*** Task input ***
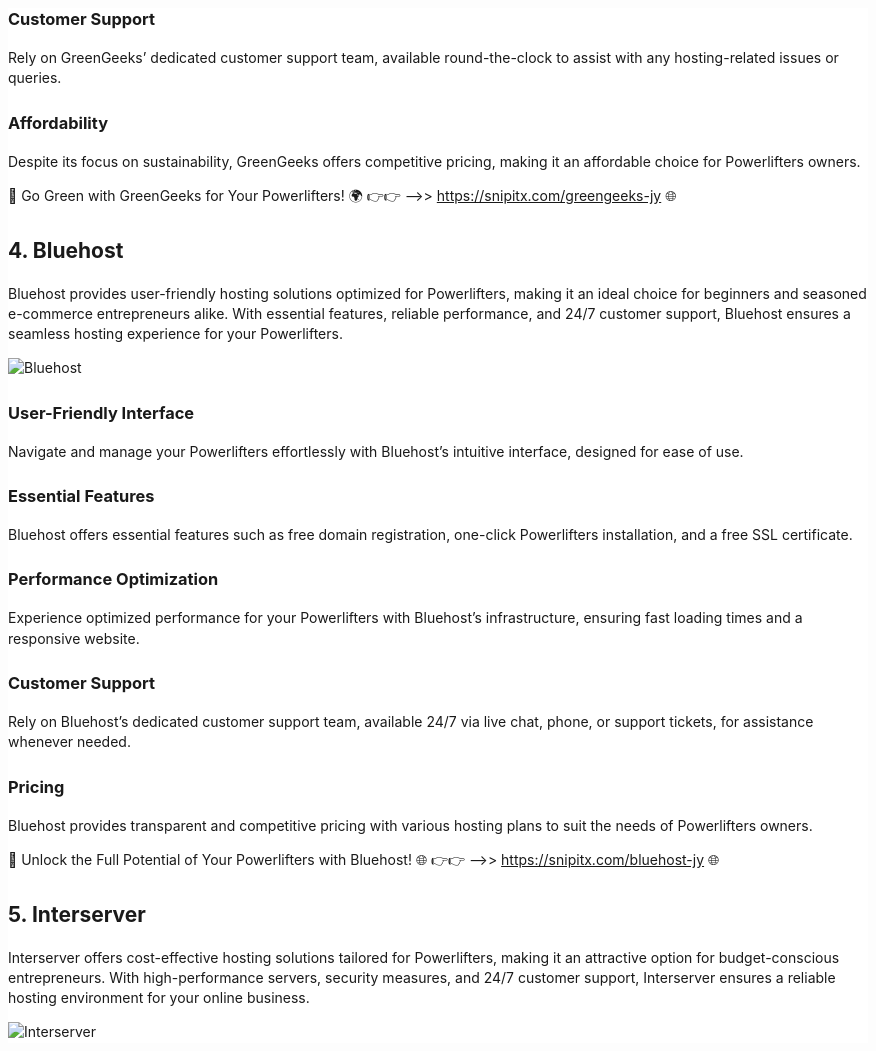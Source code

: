 ### Customer Support
Rely on GreenGeeks’ dedicated customer support team, available round-the-clock to assist with any hosting-related issues or queries.

### Affordability
Despite its focus on sustainability, GreenGeeks offers competitive pricing, making it an affordable choice for Powerlifters owners.

🌿 Go Green with GreenGeeks for Your Powerlifters! 🌍
👉👉 -->> https://snipitx.com/greengeeks-jy 🌐

## 4. Bluehost

Bluehost provides user-friendly hosting solutions optimized for Powerlifters, making it an ideal choice for beginners and seasoned e-commerce entrepreneurs alike. With essential features, reliable performance, and 24/7 customer support, Bluehost ensures a seamless hosting experience for your Powerlifters.

![Bluehost](https://i.imgur.com/PasFF9E.jpeg "Bluehost Hosting")

### User-Friendly Interface
Navigate and manage your Powerlifters effortlessly with Bluehost’s intuitive interface, designed for ease of use.

### Essential Features
Bluehost offers essential features such as free domain registration, one-click Powerlifters installation, and a free SSL certificate.

### Performance Optimization
Experience optimized performance for your Powerlifters with Bluehost’s infrastructure, ensuring fast loading times and a responsive website.

### Customer Support
Rely on Bluehost’s dedicated customer support team, available 24/7 via live chat, phone, or support tickets, for assistance whenever needed.

### Pricing
Bluehost provides transparent and competitive pricing with various hosting plans to suit the needs of Powerlifters owners.

🚀 Unlock the Full Potential of Your Powerlifters with Bluehost! 🌐
👉👉 -->> https://snipitx.com/bluehost-jy 🌐

## 5. Interserver

Interserver offers cost-effective hosting solutions tailored for Powerlifters, making it an attractive option for budget-conscious entrepreneurs. With high-performance servers, security measures, and 24/7 customer support, Interserver ensures a reliable hosting environment for your online business.

![Interserver](https://i.imgur.com/OM5dOEW.jpeg "Interserver Hosting")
*** End of Task input ***
Task objective:
Beginning at the line with "### User-Friendly Interface" and stopping after the line with "### Pricing", please write out every line of the data above exactly and nothing else.

Exercise output:
### User-Friendly Interface
Navigate and manage your Powerlifters effortlessly with Bluehost’s intuitive interface, designed for ease of use.

### Essential Features
Bluehost offers essential features such as free domain registration, one-click Powerlifters installation, and a free SSL certificate.

### Performance Optimization
Experience optimized performance for your Powerlifters with Bluehost’s infrastructure, ensuring fast loading times and a responsive website.

### Customer Support
Rely on Bluehost’s dedicated customer support team, available 24/7 via live chat, phone, or support tickets, for assistance whenever needed.

### Pricing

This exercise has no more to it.